Sous l’effet conjugué d’Etats membres toujours plus fermes en matière d’immigration et d’un Parlement européen où le PPE dispose désormais d’une majorité alternative avec les groupes d’extrême droite, la législation a été durcie à tous les niveaux : des sanctions plus strictes seront prises contre les sans-papiers refusant de quitter le territoire de l’UE, y compris des saisies de documents d’identité. Les Etats pourront garder certains étrangers, dont des enfants, en centre de rétention jusqu’à deux ans, voire deux ans et demi, si les autorités l’estiment nécessaire.
Si le texte encourage le recours aux retours volontaires, il fait des « retours forcés l’option par défaut pour les personnes en situation irrégulière », regrette Picum, un réseau européen d’ONG de soutien aux sans-papiers. De plus, il autorise une surveillance plus intrusive, des visites domiciliaires, ainsi que le bannissement de toute entrée en Europe pour les expulsés pendant dix ans, voire vingt ans, contre cinq ans auparavant.
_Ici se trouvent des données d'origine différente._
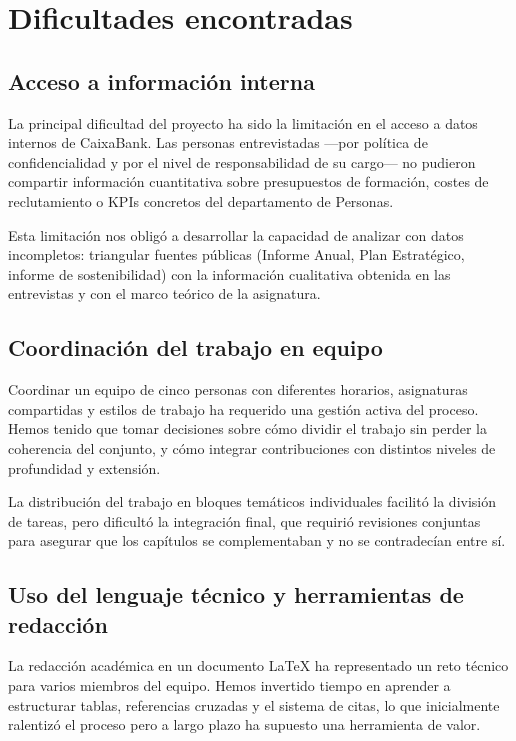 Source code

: \section{Dificultades encontradas}

\subsection{Acceso a información interna}

La principal dificultad del proyecto ha sido la limitación en el acceso a
datos internos de CaixaBank. Las personas entrevistadas —por política de
confidencialidad y por el nivel de responsabilidad de su cargo— no pudieron
compartir información cuantitativa sobre presupuestos de formación, costes
de reclutamiento o KPIs concretos del departamento de Personas.

Esta limitación nos obligó a desarrollar la capacidad de analizar con datos
incompletos: triangular fuentes públicas (Informe Anual, Plan Estratégico,
informe de sostenibilidad) con la información cualitativa obtenida en las
entrevistas y con el marco teórico de la asignatura.

\subsection{Coordinación del trabajo en equipo}

Coordinar un equipo de cinco personas con diferentes horarios, asignaturas
compartidas y estilos de trabajo ha requerido una gestión activa del proceso.
Hemos tenido que tomar decisiones sobre cómo dividir el trabajo sin perder
la coherencia del conjunto, y cómo integrar contribuciones con distintos
niveles de profundidad y extensión.

La distribución del trabajo en bloques temáticos individuales facilitó la
división de tareas, pero dificultó la integración final, que requirió
revisiones conjuntas para asegurar que los capítulos se complementaban
y no se contradecían entre sí.

\subsection{Uso del lenguaje técnico y herramientas de redacción}

La redacción académica en un documento LaTeX ha representado un reto técnico
para varios miembros del equipo. Hemos invertido tiempo en aprender a
estructurar tablas, referencias cruzadas y el sistema de citas, lo que inicialmente
ralentizó el proceso pero a largo plazo ha supuesto una herramienta de valor.

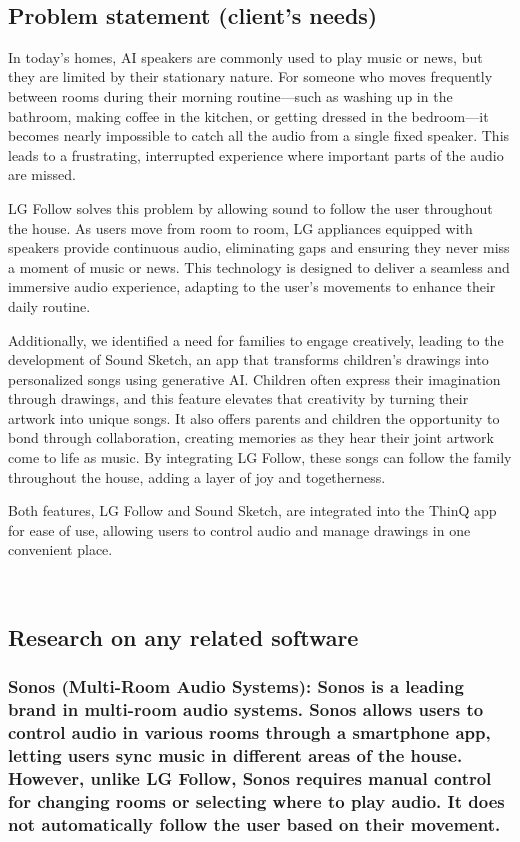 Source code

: \documentclass[conference]{IEEEtran}
\begin{document}
\
\
\
\subsection{Problem statement (client’s needs)}

In today’s homes, AI speakers are commonly used to play music or news, but they are limited by their stationary nature. For someone who moves frequently between rooms during their morning routine—such as washing up in the bathroom, making coffee in the kitchen, or getting dressed in the bedroom—it becomes nearly impossible to catch all the audio from a single fixed speaker. This leads to a frustrating, interrupted experience where important parts of the audio are missed.

LG Follow solves this problem by allowing sound to follow the user throughout the house. As users move from room to room, LG appliances equipped with speakers provide continuous audio, eliminating gaps and ensuring they never miss a moment of music or news. This technology is designed to deliver a seamless and immersive audio experience, adapting to the user's movements to enhance their daily routine.

Additionally, we identified a need for families to engage creatively, leading to the development of Sound Sketch, an app that transforms children's drawings into personalized songs using generative AI. Children often express their imagination through drawings, and this feature elevates that creativity by turning their artwork into unique songs. It also offers parents and children the opportunity to bond through collaboration, creating memories as they hear their joint artwork come to life as music. By integrating LG Follow, these songs can follow the family throughout the house, adding a layer of joy and togetherness.

Both features, LG Follow and Sound Sketch, are integrated into the ThinQ app for ease of use, allowing users to control audio and manage drawings in one convenient place.  

\ 
\subsection{Research on any related software}

\subsubsection{Sonos (Multi-Room Audio Systems): Sonos is a leading brand in multi-room audio systems. Sonos allows users to control audio in various rooms through a smartphone app, letting users sync music in different areas of the house. However, unlike LG Follow, Sonos requires manual control for changing rooms or selecting where to play audio. It does not automatically follow the user based on their movement.}
\
\end{document}
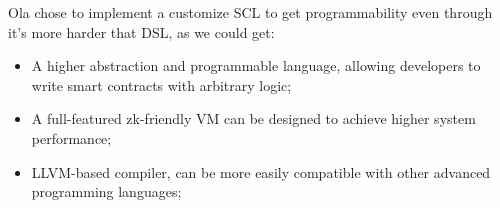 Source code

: Ola chose to implement a customize SCL to get programmability even through it's more harder that DSL, as we could get:
 \begin{itemize}
 \item A higher abstraction and programmable language, allowing developers to write smart contracts with arbitrary logic;
 \item A full-featured zk-friendly VM can be designed to achieve higher system performance;
 \item LLVM-based compiler, can be more easily compatible with other advanced programming languages;
\end{itemize}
Pour l’eurodéputée écologiste Mélissa Camara, ce texte est un « recul historique pour les droits fondamentaux des personnes exilées ». « Il permet de renvoyer les familles dans n’importe quel pays du monde, avec lequel elles n’auront aucun lien », déplore l’eurodéputée libérale Fabienne Keller, en rupture avec son groupe, Renew, sur le sujet. C’est une « honte », renchérit sa collègue de la gauche radicale, Estrella Galan. Ce règlement « étend la détention et les pouvoirs policiers coercitifs à la manière de l’ICE [la police de l’immigration aux Etats-Unis], supprime les garanties et consacre la criminalisation systématique et la violation des droits fondamentaux des personnes migrantes ».
« Plateformes de retour »
Un dernier affrontement a eu lieu pour raccourcir le délai d’application. Alors que l’essentiel des colégislateurs souhaitait se donner un an pour appliquer la nouvelle législation, le temps que les Etats puissent s’organiser, le PPE a insisté pour rendre effectif un maximum de dispositions sous quelques semaines.
Les Etats et le Parlement ont trouvé un compromis, autorisant dans l’immédiat l’application d’un certain nombre d’articles, comme le respect des droits fondamentaux des sans-papiers, le soutien à Frontex ou la création des centres de retour dans des pays tiers. Mais « les visites domiciliaires ou les sanctions contre les sans-papiers ne seront applicables que dans un an », glisse une source au fait des négociations.
Pour la droite et l’extrême droite, les « plateformes de retour » sont l’un des « trophées » de cette négociation. Si la France n’entend pas soutenir ce type de projets, l’Allemagne, l’Autriche, le Danemark, la Grèce et les Pays-Bas y travaillent déjà. « Nous nous réunissons régulièrement et espérons pouvoir annoncer une nouvelle étape vers la fin de l’année », confie le représentant de l’un de ces pays. Pour convaincre des Etats tiers, ils espèrent monnayer de l’aide au développement ou offrir des visas étudiant ou de travail…
Plusieurs noms de pays d’accueil ont fuité ces derniers mois, du Rwanda à l’Ouganda, en passant par l’Ouzbékistan. « Il y a des discussions tous azimuts, mais si des noms commencent à sortir, cela risque de mettre en danger nos négociations, confie un autre diplomate européen. Le mieux, ce serait de commencer un projet pilote de faible ampleur, afin de démontrer que cela peut fonctionner. Mais cela prendra du temps.